Least Upper Bound Property

[Deinosuchus383]

Hi,

I was reading the Appendix to Serge Lang's "Short Calculus", and I was having trouble understanding the proof:

Let "a" be a number such that
0≤ a < 1/n
for every positive integer n.
Then a=0. There is no number b such that b≥n for every positive integer n

Proof: Suppose there is a number a≠0 such that a<1/n for every positive integer n. Then n<1/a for every positive integer n. Thus to prove both our assertions it will suffice to prove the second.

Suppose there is a number b such that b≥n. for every positive integer n. Let S be the set of positive integers. Then S is bounded, and hence has a least upper bound. Let C be this least upper bound. No number strictly less than C can be an upper bound. Since 0<1, we have C<C+1, whence C-1<C. Hence there is a positive integer n such that C-1<n This implies that C<n+1 and n+1 is a positive integer. We have contradicted our assumption that C is an upper bound for the rest of the set of positive integers so no such upper bound can exist.

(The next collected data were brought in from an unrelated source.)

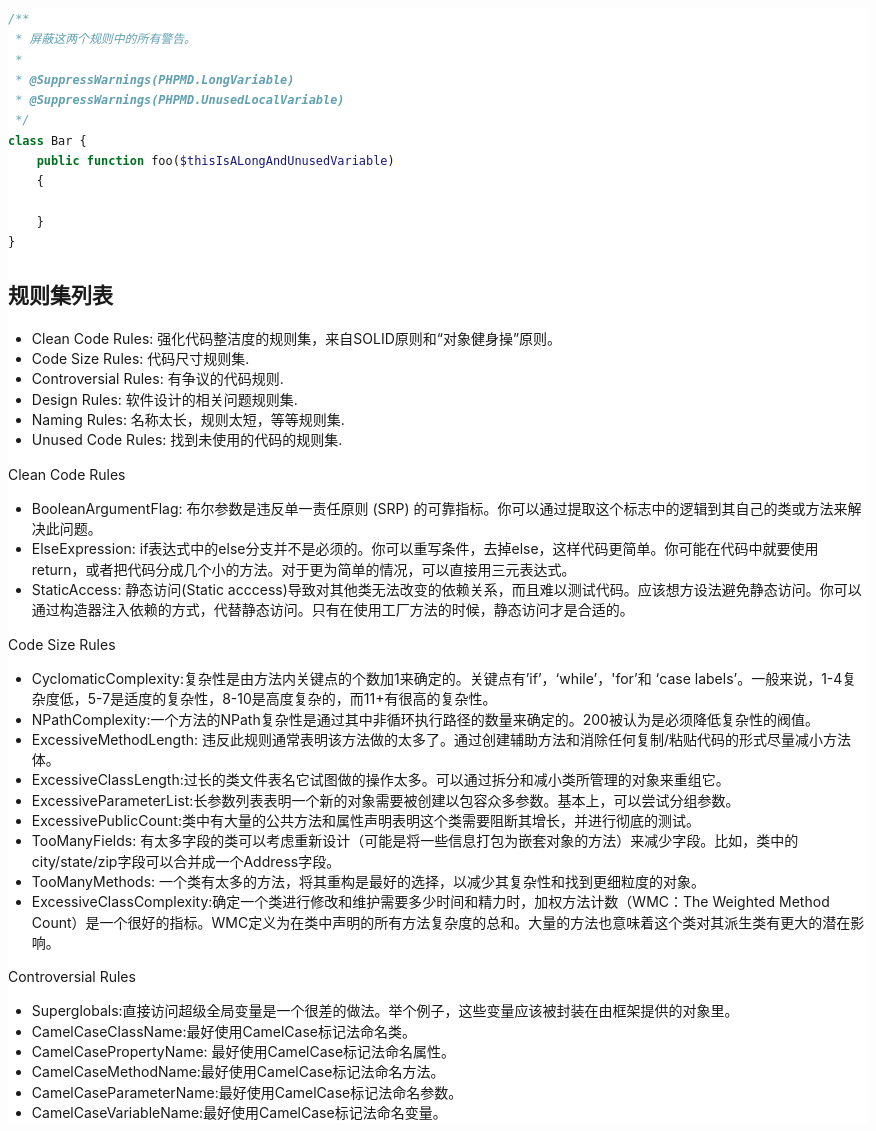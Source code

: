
 ```php
/**
 * 屏蔽这两个规则中的所有警告。
 *
 * @SuppressWarnings(PHPMD.LongVariable)
 * @SuppressWarnings(PHPMD.UnusedLocalVariable)
 */
class Bar {
    public function foo($thisIsALongAndUnusedVariable)
    {

    }
}
```



## 规则集列表

- Clean Code Rules: 强化代码整洁度的规则集，来自SOLID原则和“对象健身操”原则。
- Code Size Rules: 代码尺寸规则集.
- Controversial Rules: 有争议的代码规则.
- Design Rules: 软件设计的相关问题规则集.
- Naming Rules: 名称太长，规则太短，等等规则集.
- Unused Code Rules: 找到未使用的代码的规则集.

Clean Code Rules

- BooleanArgumentFlag: 布尔参数是违反单一责任原则 (SRP) 的可靠指标。你可以通过提取这个标志中的逻辑到其自己的类或方法来解决此问题。
- ElseExpression: if表达式中的else分支并不是必须的。你可以重写条件，去掉else，这样代码更简单。你可能在代码中就要使用return，或者把代码分成几个小的方法。对于更为简单的情况，可以直接用三元表达式。
- StaticAccess: 静态访问(Static acccess)导致对其他类无法改变的依赖关系，而且难以测试代码。应该想方设法避免静态访问。你可以通过构造器注入依赖的方式，代替静态访问。只有在使用工厂方法的时候，静态访问才是合适的。

Code Size Rules

- CyclomaticComplexity:复杂性是由方法内关键点的个数加1来确定的。关键点有’if’，‘while’，'for’和 ‘case labels’。一般来说，1-4复杂度低，5-7是适度的复杂性，8-10是高度复杂的，而11+有很高的复杂性。
- NPathComplexity:一个方法的NPath复杂性是通过其中非循环执行路径的数量来确定的。200被认为是必须降低复杂性的阀值。
- ExcessiveMethodLength: 违反此规则通常表明该方法做的太多了。通过创建辅助方法和消除任何复制/粘贴代码的形式尽量减小方法体。
- ExcessiveClassLength:过长的类文件表名它试图做的操作太多。可以通过拆分和减小类所管理的对象来重组它。
- ExcessiveParameterList:长参数列表表明一个新的对象需要被创建以包容众多参数。基本上，可以尝试分组参数。
- ExcessivePublicCount:类中有大量的公共方法和属性声明表明这个类需要阻断其增长，并进行彻底的测试。
- TooManyFields: 有太多字段的类可以考虑重新设计（可能是将一些信息打包为嵌套对象的方法）来减少字段。比如，类中的city/state/zip字段可以合并成一个Address字段。
- TooManyMethods: 一个类有太多的方法，将其重构是最好的选择，以减少其复杂性和找到更细粒度的对象。
- ExcessiveClassComplexity:确定一个类进行修改和维护需要多少时间和精力时，加权方法计数（WMC：The Weighted Method Count）是一个很好的指标。WMC定义为在类中声明的所有方法复杂度的总和。大量的方法也意味着这个类对其派生类有更大的潜在影响。

Controversial Rules

- Superglobals:直接访问超级全局变量是一个很差的做法。举个例子，这些变量应该被封装在由框架提供的对象里。
- CamelCaseClassName:最好使用CamelCase标记法命名类。
- CamelCasePropertyName: 最好使用CamelCase标记法命名属性。
- CamelCaseMethodName:最好使用CamelCase标记法命名方法。
- CamelCaseParameterName:最好使用CamelCase标记法命名参数。
- CamelCaseVariableName:最好使用CamelCase标记法命名变量。
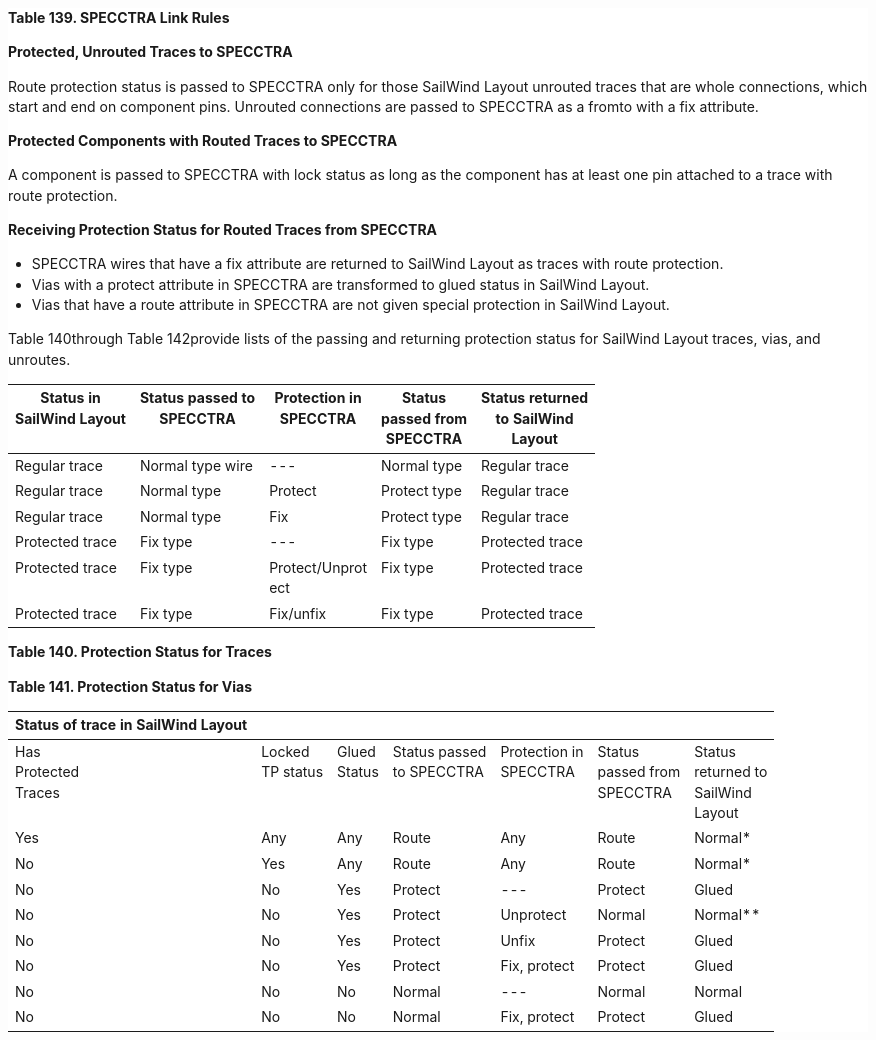 **Table 139. SPECCTRA Link Rules**

**Protected, Unrouted Traces to SPECCTRA**

Route protection status is passed to SPECCTRA only for those SailWind Layout unrouted traces that are whole connections, which start and end on component pins. Unrouted connections are passed to SPECCTRA as a fromto with a fix attribute.

**Protected Components with Routed Traces to SPECCTRA**

A component is passed to SPECCTRA with lock status as long as the component has at least one pin attached to a trace with route protection.

**Receiving Protection Status for Routed Traces from SPECCTRA**

- SPECCTRA wires that have a fix attribute are returned to SailWind Layout as traces with route protection.
- Vias with a protect attribute in SPECCTRA are transformed to glued status in SailWind Layout.
- Vias that have a route attribute in SPECCTRA are not given special protection in SailWind Layout.

Table 140through Table 142provide lists of the passing and returning protection status for SailWind Layout traces, vias, and unroutes.

<span id="page-3-0"></span>

| Status in<br>SailWind Layout | Status passed to<br>SPECCTRA | Protection in<br>SPECCTRA | Status<br>passed from<br>SPECCTRA | Status returned<br>to SailWind<br>Layout |
|------------------------------|------------------------------|---------------------------|-----------------------------------|------------------------------------------|
| Regular trace                | Normal type wire             | ---                       | Normal type                       | Regular trace                            |
| Regular trace                | Normal type                  | Protect                   | Protect type                      | Regular trace                            |
| Regular trace                | Normal type                  | Fix                       | Protect type                      | Regular trace                            |
| Protected trace              | Fix type                     | ---                       | Fix type                          | Protected trace                          |
| Protected trace              | Fix type                     | Protect/Unprot<br>ect     | Fix type                          | Protected trace                          |
| Protected trace              | Fix type                     | Fix/unfix                 | Fix type                          | Protected trace                          |

**Table 140. Protection Status for Traces**

**Table 141. Protection Status for Vias**

| Status of trace in SailWind Layout |                     |                 |                              |                           |                                   |                                             |
|------------------------------------|---------------------|-----------------|------------------------------|---------------------------|-----------------------------------|---------------------------------------------|
| Has<br>Protected<br>Traces         | Locked<br>TP status | Glued<br>Status | Status passed<br>to SPECCTRA | Protection in<br>SPECCTRA | Status<br>passed from<br>SPECCTRA | Status<br>returned to<br>SailWind<br>Layout |
| Yes                                | Any                 | Any             | Route                        | Any                       | Route                             | Normal*                                     |
| No                                 | Yes                 | Any             | Route                        | Any                       | Route                             | Normal*                                     |
| No                                 | No                  | Yes             | Protect                      | ---                       | Protect                           | Glued                                       |
| No                                 | No                  | Yes             | Protect                      | Unprotect                 | Normal                            | Normal**                                    |
| No                                 | No                  | Yes             | Protect                      | Unfix                     | Protect                           | Glued                                       |
| No                                 | No                  | Yes             | Protect                      | Fix, protect              | Protect                           | Glued                                       |
| No                                 | No                  | No              | Normal                       | ---                       | Normal                            | Normal                                      |
| No                                 | No                  | No              | Normal                       | Fix, protect              | Protect                           | Glued                                       |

Perhaps I just have trouble understanding proofs, but why does the proof utilize 0<1? And how does it know to use n<C-1, or that n+1 is a positive integer?

 

[Ishuda]

"why does the proof utilize 0<1"...

If you have
a < b
then you can add something (in this case C) to both sides and still have the inequality stand.

...And how does it know to use n<C-1, or that n+1 is a positive integer?..."

You have that backwards. If C-1 is not an upper bound for the set of positive integers, then there must be a positive integer n such that
C-1 < n
[If there weren't such an n, then C-1 would be larger than all positive integers and thus be an upper bound]. Now use the same thing we did before and add something to each side (in this case 1) and we have
C < n + 1.
Since n is a positive integer, n+1 is a positive integer and C is not the least upper bound, etc., etc., etc.